Breakbeat hardcore (also referred to as hardcore rave, oldskool hardcore or simply hardcore) is a music genre that spawned from the UK rave scene during the early 1990s. It combines four-on-the-floor rhythms with breakbeats usually sampled from hip hop. In addition to the inclusion of breakbeats, the genre also features shuffled drum machine patterns, hoover, and other noises originating from new beat, sounds from acid house and bleep techno, and often upbeat house piano riffs and vocals.

History

Early 1990s: origins 

The rave scene expanded rapidly in the very early 1990s, both at clubs up and down the country including Labrynth, Shelley's Laserdome, The Eclipse, and Sanctuary Music Arena, and large raves in Warehouses and in the open air attracting 20–50,000 whether put on legally from promoters such as Fantazia and Raindance, or unlicensed by free party sound systems such as Spiral Tribe. Breakbeat hardcore drew its melting pot of sound from a vast array of influences – from new beat and Belgian techno that had for a short period been prominent in the UK rave scene, to house and acid house, and furthermore drawing on hip hop and reggae culture.

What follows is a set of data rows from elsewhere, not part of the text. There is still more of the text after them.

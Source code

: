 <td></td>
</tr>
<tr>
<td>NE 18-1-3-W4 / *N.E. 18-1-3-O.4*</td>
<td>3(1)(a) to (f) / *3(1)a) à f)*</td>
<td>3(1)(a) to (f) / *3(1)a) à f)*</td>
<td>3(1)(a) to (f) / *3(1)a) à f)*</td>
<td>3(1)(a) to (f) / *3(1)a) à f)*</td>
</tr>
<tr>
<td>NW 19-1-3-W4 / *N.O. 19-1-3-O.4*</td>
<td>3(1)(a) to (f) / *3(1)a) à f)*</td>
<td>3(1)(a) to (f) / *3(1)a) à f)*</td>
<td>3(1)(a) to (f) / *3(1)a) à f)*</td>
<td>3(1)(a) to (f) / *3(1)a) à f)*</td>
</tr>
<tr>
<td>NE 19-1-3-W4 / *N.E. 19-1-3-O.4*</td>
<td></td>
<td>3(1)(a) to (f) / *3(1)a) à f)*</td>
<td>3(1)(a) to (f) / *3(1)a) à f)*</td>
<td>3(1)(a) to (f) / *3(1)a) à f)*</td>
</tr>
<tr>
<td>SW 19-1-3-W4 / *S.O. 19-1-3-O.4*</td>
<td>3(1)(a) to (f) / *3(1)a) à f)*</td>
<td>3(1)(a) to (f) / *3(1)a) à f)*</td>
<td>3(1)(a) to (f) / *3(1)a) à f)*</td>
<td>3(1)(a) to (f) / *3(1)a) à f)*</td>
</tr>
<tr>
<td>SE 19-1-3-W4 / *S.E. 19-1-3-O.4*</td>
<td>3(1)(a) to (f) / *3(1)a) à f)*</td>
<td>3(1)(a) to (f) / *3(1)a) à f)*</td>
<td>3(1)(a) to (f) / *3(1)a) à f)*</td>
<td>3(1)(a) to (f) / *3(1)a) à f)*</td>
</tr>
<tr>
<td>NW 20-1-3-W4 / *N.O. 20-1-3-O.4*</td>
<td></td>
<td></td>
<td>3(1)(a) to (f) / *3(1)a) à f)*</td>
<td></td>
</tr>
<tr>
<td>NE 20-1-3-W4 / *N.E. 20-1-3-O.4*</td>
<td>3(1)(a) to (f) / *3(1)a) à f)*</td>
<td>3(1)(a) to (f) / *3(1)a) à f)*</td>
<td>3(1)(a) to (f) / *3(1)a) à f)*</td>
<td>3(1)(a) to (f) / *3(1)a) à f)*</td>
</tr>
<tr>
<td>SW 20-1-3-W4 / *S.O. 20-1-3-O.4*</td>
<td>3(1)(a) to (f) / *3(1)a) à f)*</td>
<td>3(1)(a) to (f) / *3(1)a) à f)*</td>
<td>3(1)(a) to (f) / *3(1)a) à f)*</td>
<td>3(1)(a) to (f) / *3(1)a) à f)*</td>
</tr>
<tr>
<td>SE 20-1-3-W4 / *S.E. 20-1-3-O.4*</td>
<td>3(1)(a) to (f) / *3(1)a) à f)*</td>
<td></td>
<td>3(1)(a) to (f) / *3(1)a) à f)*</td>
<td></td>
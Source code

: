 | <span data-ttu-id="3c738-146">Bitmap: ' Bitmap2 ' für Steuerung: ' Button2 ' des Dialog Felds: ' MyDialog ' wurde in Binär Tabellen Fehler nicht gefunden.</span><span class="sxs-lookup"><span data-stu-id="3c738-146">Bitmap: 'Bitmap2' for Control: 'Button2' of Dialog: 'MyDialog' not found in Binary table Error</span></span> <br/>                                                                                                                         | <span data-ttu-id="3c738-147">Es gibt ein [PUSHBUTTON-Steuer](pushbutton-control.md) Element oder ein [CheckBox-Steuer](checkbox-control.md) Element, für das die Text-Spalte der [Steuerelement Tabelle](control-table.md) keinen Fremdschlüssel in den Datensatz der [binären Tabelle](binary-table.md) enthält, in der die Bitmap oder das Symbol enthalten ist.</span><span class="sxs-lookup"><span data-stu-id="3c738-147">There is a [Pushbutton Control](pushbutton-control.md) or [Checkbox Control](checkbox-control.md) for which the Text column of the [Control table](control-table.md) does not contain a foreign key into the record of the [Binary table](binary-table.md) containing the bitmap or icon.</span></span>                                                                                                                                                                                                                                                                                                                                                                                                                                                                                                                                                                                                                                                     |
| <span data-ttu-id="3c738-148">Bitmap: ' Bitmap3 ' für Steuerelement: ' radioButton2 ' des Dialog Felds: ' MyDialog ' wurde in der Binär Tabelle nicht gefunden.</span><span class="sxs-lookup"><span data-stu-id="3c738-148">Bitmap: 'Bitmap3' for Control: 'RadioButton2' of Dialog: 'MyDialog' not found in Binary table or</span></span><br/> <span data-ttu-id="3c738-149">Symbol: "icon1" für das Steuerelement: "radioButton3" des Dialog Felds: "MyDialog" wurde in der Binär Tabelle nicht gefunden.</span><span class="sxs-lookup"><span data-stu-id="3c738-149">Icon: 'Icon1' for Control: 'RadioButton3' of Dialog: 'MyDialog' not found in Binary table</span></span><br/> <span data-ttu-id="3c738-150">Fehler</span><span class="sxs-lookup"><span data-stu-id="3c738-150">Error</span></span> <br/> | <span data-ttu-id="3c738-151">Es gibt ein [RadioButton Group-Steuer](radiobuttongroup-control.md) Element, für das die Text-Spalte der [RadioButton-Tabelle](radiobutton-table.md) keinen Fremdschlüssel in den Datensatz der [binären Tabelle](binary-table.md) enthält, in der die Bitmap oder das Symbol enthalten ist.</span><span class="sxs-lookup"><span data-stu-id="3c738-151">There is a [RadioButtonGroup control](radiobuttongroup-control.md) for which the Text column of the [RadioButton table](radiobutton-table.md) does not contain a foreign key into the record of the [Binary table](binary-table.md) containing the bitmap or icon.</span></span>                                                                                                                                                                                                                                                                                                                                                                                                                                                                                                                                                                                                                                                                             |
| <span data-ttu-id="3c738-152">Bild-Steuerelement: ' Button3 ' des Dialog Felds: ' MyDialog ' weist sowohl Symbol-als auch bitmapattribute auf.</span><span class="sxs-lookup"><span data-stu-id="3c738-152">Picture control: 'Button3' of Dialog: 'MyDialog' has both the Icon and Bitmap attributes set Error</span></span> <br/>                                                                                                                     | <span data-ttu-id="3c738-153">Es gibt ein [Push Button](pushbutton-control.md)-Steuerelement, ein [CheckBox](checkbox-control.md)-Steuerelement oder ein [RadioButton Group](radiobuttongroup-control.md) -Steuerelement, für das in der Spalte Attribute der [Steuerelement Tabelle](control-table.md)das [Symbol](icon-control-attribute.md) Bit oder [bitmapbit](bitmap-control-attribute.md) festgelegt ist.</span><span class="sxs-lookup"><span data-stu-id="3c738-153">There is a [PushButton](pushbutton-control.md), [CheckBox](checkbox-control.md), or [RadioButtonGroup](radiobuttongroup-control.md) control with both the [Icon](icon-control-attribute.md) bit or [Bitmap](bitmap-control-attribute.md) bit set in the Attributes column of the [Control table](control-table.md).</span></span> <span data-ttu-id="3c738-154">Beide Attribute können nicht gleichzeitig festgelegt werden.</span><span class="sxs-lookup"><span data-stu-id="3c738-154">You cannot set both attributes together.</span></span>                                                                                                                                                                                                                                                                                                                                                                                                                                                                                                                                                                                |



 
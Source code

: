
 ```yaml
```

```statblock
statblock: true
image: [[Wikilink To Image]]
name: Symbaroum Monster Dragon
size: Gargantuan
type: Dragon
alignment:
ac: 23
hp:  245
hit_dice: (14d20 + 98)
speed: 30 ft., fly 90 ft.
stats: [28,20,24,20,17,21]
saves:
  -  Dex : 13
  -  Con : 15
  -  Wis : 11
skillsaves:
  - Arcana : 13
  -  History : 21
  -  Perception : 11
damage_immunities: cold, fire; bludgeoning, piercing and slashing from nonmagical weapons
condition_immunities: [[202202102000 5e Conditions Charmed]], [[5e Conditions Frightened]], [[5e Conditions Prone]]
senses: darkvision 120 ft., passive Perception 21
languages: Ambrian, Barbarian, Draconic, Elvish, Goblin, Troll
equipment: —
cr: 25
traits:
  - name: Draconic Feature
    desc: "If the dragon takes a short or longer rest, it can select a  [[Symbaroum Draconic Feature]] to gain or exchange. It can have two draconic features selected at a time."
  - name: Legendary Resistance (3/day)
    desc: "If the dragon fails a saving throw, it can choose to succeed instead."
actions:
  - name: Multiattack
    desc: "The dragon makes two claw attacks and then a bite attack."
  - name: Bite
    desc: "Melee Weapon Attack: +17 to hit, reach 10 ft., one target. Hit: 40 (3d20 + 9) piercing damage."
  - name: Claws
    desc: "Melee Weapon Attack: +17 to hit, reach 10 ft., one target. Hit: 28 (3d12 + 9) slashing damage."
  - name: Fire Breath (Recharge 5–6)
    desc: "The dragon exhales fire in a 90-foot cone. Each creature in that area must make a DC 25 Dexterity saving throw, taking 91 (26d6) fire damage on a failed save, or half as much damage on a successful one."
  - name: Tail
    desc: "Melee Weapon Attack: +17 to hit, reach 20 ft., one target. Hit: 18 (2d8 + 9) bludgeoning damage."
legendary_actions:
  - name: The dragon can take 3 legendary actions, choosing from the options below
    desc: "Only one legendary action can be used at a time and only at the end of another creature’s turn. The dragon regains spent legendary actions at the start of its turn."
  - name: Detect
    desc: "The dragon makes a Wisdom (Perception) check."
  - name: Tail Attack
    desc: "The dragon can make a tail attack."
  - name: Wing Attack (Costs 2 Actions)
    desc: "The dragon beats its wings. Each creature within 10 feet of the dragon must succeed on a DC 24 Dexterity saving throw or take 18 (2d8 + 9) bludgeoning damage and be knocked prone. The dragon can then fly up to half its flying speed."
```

Amongst the influences from within the rave scene itself upon which this strain of hardcore drew were such acts as Manix, The Hypnotist, CJ Bolland with his "Ravesignal" series, and T99. The huge increase in producers was also driven by the increasing availability of cheap home computer-based studio setups, particularly Cubase for the Atari ST.

Mid-1990s: fragmentation 
By late 1992, breakbeat hardcore started to fragment into a number of subsequent genres: darkcore (piano rolls giving way to dark-themed samples and stabs), hardcore jungle (where reggae basslines and samples became prominent), and happy hardcore (retaining piano rolls and more uplifting vocals).

2000s: revival 
In the 2000s, the style experienced a revival as part of the nu-rave scene.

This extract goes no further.